[WHAT THE TASK ASKS] Leaving out the images, reproduce every line of the data that follows exactly.
BEGIN DATA PROVIDED
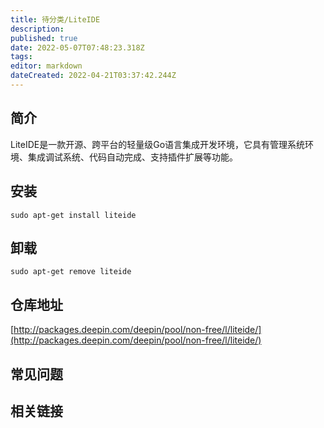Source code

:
 ```yaml
---
title: 待分类/LiteIDE
description: 
published: true
date: 2022-05-07T07:48:23.318Z
tags: 
editor: markdown
dateCreated: 2022-04-21T03:37:42.244Z
---
```


## 简介

LiteIDE是一款开源、跨平台的轻量级Go语言集成开发环境，它具有管理系统环境、集成调试系统、代码自动完成、支持插件扩展等功能。

## 安装

`sudo apt-get install liteide`

## 卸载

`sudo apt-get remove liteide`

## 仓库地址

[http://packages.deepin.com/deepin/pool/non-free/l/liteide/](http://packages.deepin.com/deepin/pool/non-free/l/liteide/)


## 常见问题


## 相关链接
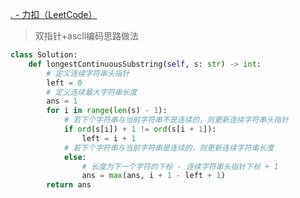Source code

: [. - 力扣（LeetCode）](https://leetcode.cn/problems/length-of-the-longest-alphabetical-continuous-substring/)

> 双指针+ascll编码思路做法

```python
class Solution:
	def longestContinuousSubstring(self, s: str) -> int:
		# 定义连续字符串头指针
		left = 0
		# 定义连续最大字符串长度
		ans = 1
		for i in range(len(s) - 1):
			# 若下个字符串与当前字符串不是连续的，则更新连续字符串头指针
			if ord(s[i]) + 1 != ord(s[i + 1]):
				left = i + 1
			# 若下个字符串与当前字符串是连续的，则更新连续字符串长度
			else:
				# 长度为下一个字符的下标 - 连续字符串头指针下标 + 1
				ans = max(ans, i + 1 - left + 1)
		return ans
```
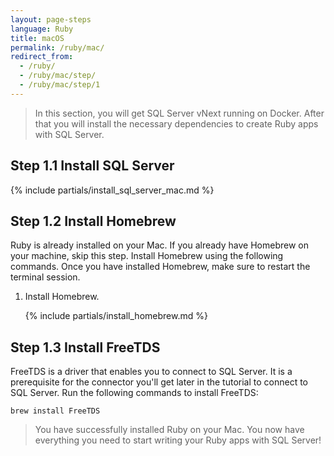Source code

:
 ```yaml
---
layout: page-steps
language: Ruby
title: macOS
permalink: /ruby/mac/
redirect_from:
  - /ruby/
  - /ruby/mac/step/
  - /ruby/mac/step/1
---
```


> In this section, you will get SQL Server vNext running on Docker. After that you will install the necessary dependencies to create Ruby apps with SQL Server.

## Step 1.1 Install SQL Server

{% include partials/install_sql_server_mac.md %}

## Step 1.2 Install Homebrew 

Ruby is already installed on your Mac. If you already have Homebrew on your machine, skip this step. Install Homebrew using the following commands. Once you have installed Homebrew, make sure to restart the terminal session.

1. Install Homebrew.

    {% include partials/install_homebrew.md %}

## Step 1.3 Install FreeTDS
FreeTDS is a driver that enables you to connect to SQL Server. It is a prerequisite for the connector you'll get later in the tutorial to connect to SQL Server. Run the following commands to install FreeTDS:

```terminal
brew install FreeTDS
```
> You have successfully installed Ruby on your Mac. You now have everything you need to start writing your Ruby apps with SQL Server!

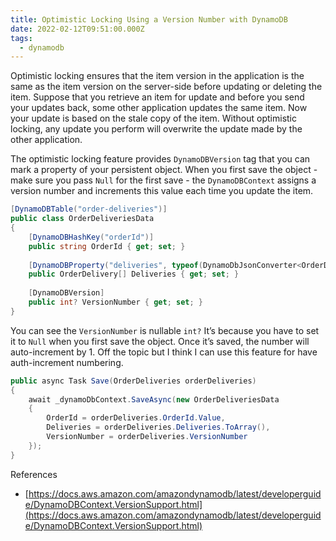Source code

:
 ```yaml
---
title: Optimistic Locking Using a Version Number with DynamoDB
date: 2022-02-12T09:51:00.000Z
tags:
  - dynamodb
---
```


Optimistic locking ensures that the item version in the application is the same as the item version on the server-side before updating or deleting the item. Suppose that you retrieve an item for update and before you send your updates back, some other application updates the same item. Now your update is based on the stale copy of the item. Without optimistic locking, any update you perform will overwrite the update made by the other application.

The optimistic locking feature provides `DynamoDBVersion` tag that you can mark a property of your persistent object. When you first save the object - make sure you pass `Null` for the first save - the `DynamoDBContext` assigns a version number and increments this value each time you update the item. 

```c#
[DynamoDBTable("order-deliveries")]
public class OrderDeliveriesData
{
    [DynamoDBHashKey("orderId")]
    public string OrderId { get; set; }
    
    [DynamoDBProperty("deliveries", typeof(DynamoDbJsonConverter<OrderDelivery[]>))]
    public OrderDelivery[] Deliveries { get; set; }
    
    [DynamoDBVersion]
    public int? VersionNumber { get; set; }
}
```

You can see the `VersionNumber` is nullable `int?` It’s because you have to set it to `Null` when you first save the object. Once it’s saved, the number will auto-increment by 1. Off the topic but I think I can use this feature for have auth-increment numbering.

```c#
public async Task Save(OrderDeliveries orderDeliveries)
{
    await _dynamoDbContext.SaveAsync(new OrderDeliveriesData
    {
        OrderId = orderDeliveries.OrderId.Value,
        Deliveries = orderDeliveries.Deliveries.ToArray(),
        VersionNumber = orderDeliveries.VersionNumber
    });
}
```

References

- [https://docs.aws.amazon.com/amazondynamodb/latest/developerguide/DynamoDBContext.VersionSupport.html](https://docs.aws.amazon.com/amazondynamodb/latest/developerguide/DynamoDBContext.VersionSupport.html)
END DATA PROVIDED
[ANSWER BOX]
Source code

:
 ```yaml
---
title: 待分类/LiteIDE
description: 
published: true
date: 2022-05-07T07:48:23.318Z
tags: 
editor: markdown
dateCreated: 2022-04-21T03:37:42.244Z
---
```


## 简介

LiteIDE是一款开源、跨平台的轻量级Go语言集成开发环境，它具有管理系统环境、集成调试系统、代码自动完成、支持插件扩展等功能。

## 安装

`sudo apt-get install liteide`

## 卸载

`sudo apt-get remove liteide`

## 仓库地址

[http://packages.deepin.com/deepin/pool/non-free/l/liteide/](http://packages.deepin.com/deepin/pool/non-free/l/liteide/)


## 常见问题


## 相关链接
Source code

: [. - 力扣（LeetCode）](https://leetcode.cn/problems/length-of-the-longest-alphabetical-continuous-substring/)

> 双指针+ascll编码思路做法

```python
class Solution:
	def longestContinuousSubstring(self, s: str) -> int:
		# 定义连续字符串头指针
		left = 0
		# 定义连续最大字符串长度
		ans = 1
		for i in range(len(s) - 1):
			# 若下个字符串与当前字符串不是连续的，则更新连续字符串头指针
			if ord(s[i]) + 1 != ord(s[i + 1]):
				left = i + 1
			# 若下个字符串与当前字符串是连续的，则更新连续字符串长度
			else:
				# 长度为下一个字符的下标 - 连续字符串头指针下标 + 1
				ans = max(ans, i + 1 - left + 1)
		return ans
```
Source code

:
 ```yaml
---
layout: page-steps
language: Ruby
title: macOS
permalink: /ruby/mac/
redirect_from:
  - /ruby/
  - /ruby/mac/step/
  - /ruby/mac/step/1
---
```


> In this section, you will get SQL Server vNext running on Docker. After that you will install the necessary dependencies to create Ruby apps with SQL Server.

## Step 1.1 Install SQL Server

{% include partials/install_sql_server_mac.md %}

## Step 1.2 Install Homebrew 

Ruby is already installed on your Mac. If you already have Homebrew on your machine, skip this step. Install Homebrew using the following commands. Once you have installed Homebrew, make sure to restart the terminal session.

1. Install Homebrew.

    {% include partials/install_homebrew.md %}

## Step 1.3 Install FreeTDS
FreeTDS is a driver that enables you to connect to SQL Server. It is a prerequisite for the connector you'll get later in the tutorial to connect to SQL Server. Run the following commands to install FreeTDS:

```terminal
brew install FreeTDS
```
> You have successfully installed Ruby on your Mac. You now have everything you need to start writing your Ruby apps with SQL Server!

Source code

:
 ```yaml
---
title: Optimistic Locking Using a Version Number with DynamoDB
date: 2022-02-12T09:51:00.000Z
tags:
  - dynamodb
---
```


Optimistic locking ensures that the item version in the application is the same as the item version on the server-side before updating or deleting the item. Suppose that you retrieve an item for update and before you send your updates back, some other application updates the same item. Now your update is based on the stale copy of the item. Without optimistic locking, any update you perform will overwrite the update made by the other application.

The optimistic locking feature provides `DynamoDBVersion` tag that you can mark a property of your persistent object. When you first save the object - make sure you pass `Null` for the first save - the `DynamoDBContext` assigns a version number and increments this value each time you update the item. 

```c#
[DynamoDBTable("order-deliveries")]
public class OrderDeliveriesData
{
    [DynamoDBHashKey("orderId")]
    public string OrderId { get; set; }
    
    [DynamoDBProperty("deliveries", typeof(DynamoDbJsonConverter<OrderDelivery[]>))]
    public OrderDelivery[] Deliveries { get; set; }
    
    [DynamoDBVersion]
    public int? VersionNumber { get; set; }
}
```

You can see the `VersionNumber` is nullable `int?` It’s because you have to set it to `Null` when you first save the object. Once it’s saved, the number will auto-increment by 1. Off the topic but I think I can use this feature for have auth-increment numbering.

```c#
public async Task Save(OrderDeliveries orderDeliveries)
{
    await _dynamoDbContext.SaveAsync(new OrderDeliveriesData
    {
        OrderId = orderDeliveries.OrderId.Value,
        Deliveries = orderDeliveries.Deliveries.ToArray(),
        VersionNumber = orderDeliveries.VersionNumber
    });
}
```

References

- [https://docs.aws.amazon.com/amazondynamodb/latest/developerguide/DynamoDBContext.VersionSupport.html](https://docs.aws.amazon.com/amazondynamodb/latest/developerguide/DynamoDBContext.VersionSupport.html)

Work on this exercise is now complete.